Records from a data collection

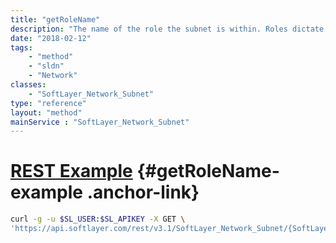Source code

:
 ```yaml
---
title: "getRoleName"
description: "The name of the role the subnet is within. Roles dictate how a subnet may be used."
date: "2018-02-12"
tags:
    - "method"
    - "sldn"
    - "Network"
classes:
    - "SoftLayer_Network_Subnet"
type: "reference"
layout: "method"
mainService : "SoftLayer_Network_Subnet"
---
```


# [REST Example](#getRoleName-example) <a href="/article/rest/"><i class="fas fa-question"></i></a> {#getRoleName-example .anchor-link} 
```bash
curl -g -u $SL_USER:$SL_APIKEY -X GET \
'https://api.softlayer.com/rest/v3.1/SoftLayer_Network_Subnet/{SoftLayer_Network_SubnetID}/getRoleName'
```
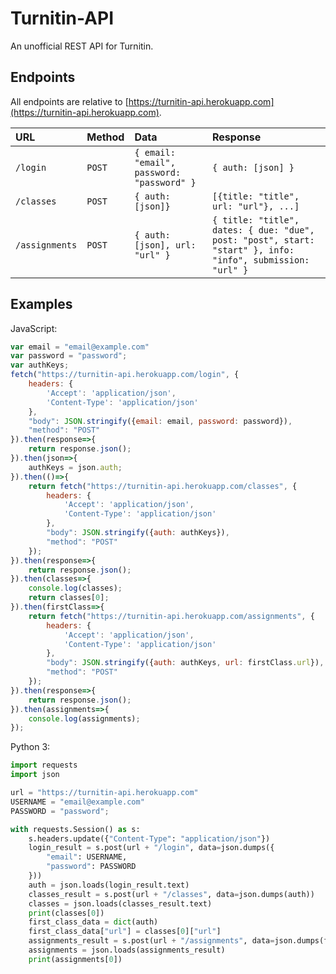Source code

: # Turnitin-API
An unofficial REST API for Turnitin.

## Endpoints

All endpoints are relative to [https://turnitin-api.herokuapp.com](https://turnitin-api.herokuapp.com).

| URL | Method | Data | Response |
|:----|:-------|:-----|:---------|
| `/login` | `POST` | `{ email: "email", password: "password" }` | `{ auth: [json] }` |
| `/classes` | `POST` | `{ auth: [json]} ` | `[{title: "title", url: "url"}, ...]` |
| `/assignments` | `POST` | `{ auth: [json], url: "url" }` | `{ title: "title", dates: { due: "due", post: "post", start: "start" }, info: "info", submission: "url" }` |

## Examples
JavaScript:
```javascript
var email = "email@example.com"
var password = "password";
var authKeys;
fetch("https://turnitin-api.herokuapp.com/login", {
    headers: {
        'Accept': 'application/json',
        'Content-Type': 'application/json'
    },
    "body": JSON.stringify({email: email, password: password}),
    "method": "POST"
}).then(response=>{
    return response.json();
}).then(json=>{
    authKeys = json.auth;
}).then(()=>{
    return fetch("https://turnitin-api.herokuapp.com/classes", {
        headers: {
            'Accept': 'application/json',
            'Content-Type': 'application/json'
        },
        "body": JSON.stringify({auth: authKeys}),
        "method": "POST"
    });
}).then(response=>{
    return response.json();
}).then(classes=>{
    console.log(classes);
    return classes[0];
}).then(firstClass=>{
    return fetch("https://turnitin-api.herokuapp.com/assignments", {
        headers: {
            'Accept': 'application/json',
            'Content-Type': 'application/json'
        },
        "body": JSON.stringify({auth: authKeys, url: firstClass.url}),
        "method": "POST"
    });
}).then(response=>{
    return response.json();
}).then(assignments=>{
    console.log(assignments);
});
```
Python 3:
```python
import requests
import json

url = "https://turnitin-api.herokuapp.com"
USERNAME = "email@example.com"
PASSWORD = "password";

with requests.Session() as s:
    s.headers.update({"Content-Type": "application/json"})
    login_result = s.post(url + "/login", data=json.dumps({
        "email": USERNAME,
        "password": PASSWORD
    }))
    auth = json.loads(login_result.text)
    classes_result = s.post(url + "/classes", data=json.dumps(auth))
    classes = json.loads(classes_result.text)
    print(classes[0])
    first_class_data = dict(auth)
    first_class_data["url"] = classes[0]["url"]
    assignments_result = s.post(url + "/assignments", data=json.dumps(first_class_data))
    assignments = json.loads(assignments_result)
    print(assignments[0])

```

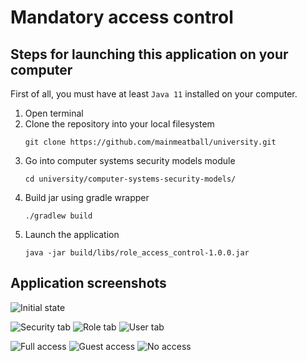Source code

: # Mandatory access control

## Steps for launching this application on your computer

First of all, you must have at least `Java 11` installed on your computer.

1. Open terminal
2. Clone the repository into your local filesystem 
    ```shell script
    git clone https://github.com/mainmeatball/university.git
    ```
3. Go into computer systems security models module
    ```shell script
    cd university/computer-systems-security-models/
    ```
4. Build jar using gradle wrapper
    ```shell script
    ./gradlew build
    ```
5. Launch the application
    ```shell script
    java -jar build/libs/role_access_control-1.0.0.jar
    ```
   
## Application screenshots

![Initial state](../../../../../../demo/pics/lab5_init.png)

![Security tab](../../../../../../demo/pics/lab5_security_tab.png)
![Role tab](../../../../../../demo/pics/lab5_role_tab.png)
![User tab](../../../../../../demo/pics/lab5_user_tab.png)

![Full access](../../../../../../demo/pics/lab5_full.png)
![Guest access](../../../../../../demo/pics/lab5_guest.png)
![No access](../../../../../../demo/pics/lab5_no.png)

_TASK PROMPT_
Look over the data above and show each line that contains "authKeys".

_ANSWER TO THIS TASK_
var authKeys;
    authKeys = json.auth;
        "body": JSON.stringify({auth: authKeys}),
        "body": JSON.stringify({auth: authKeys, url: firstClass.url}),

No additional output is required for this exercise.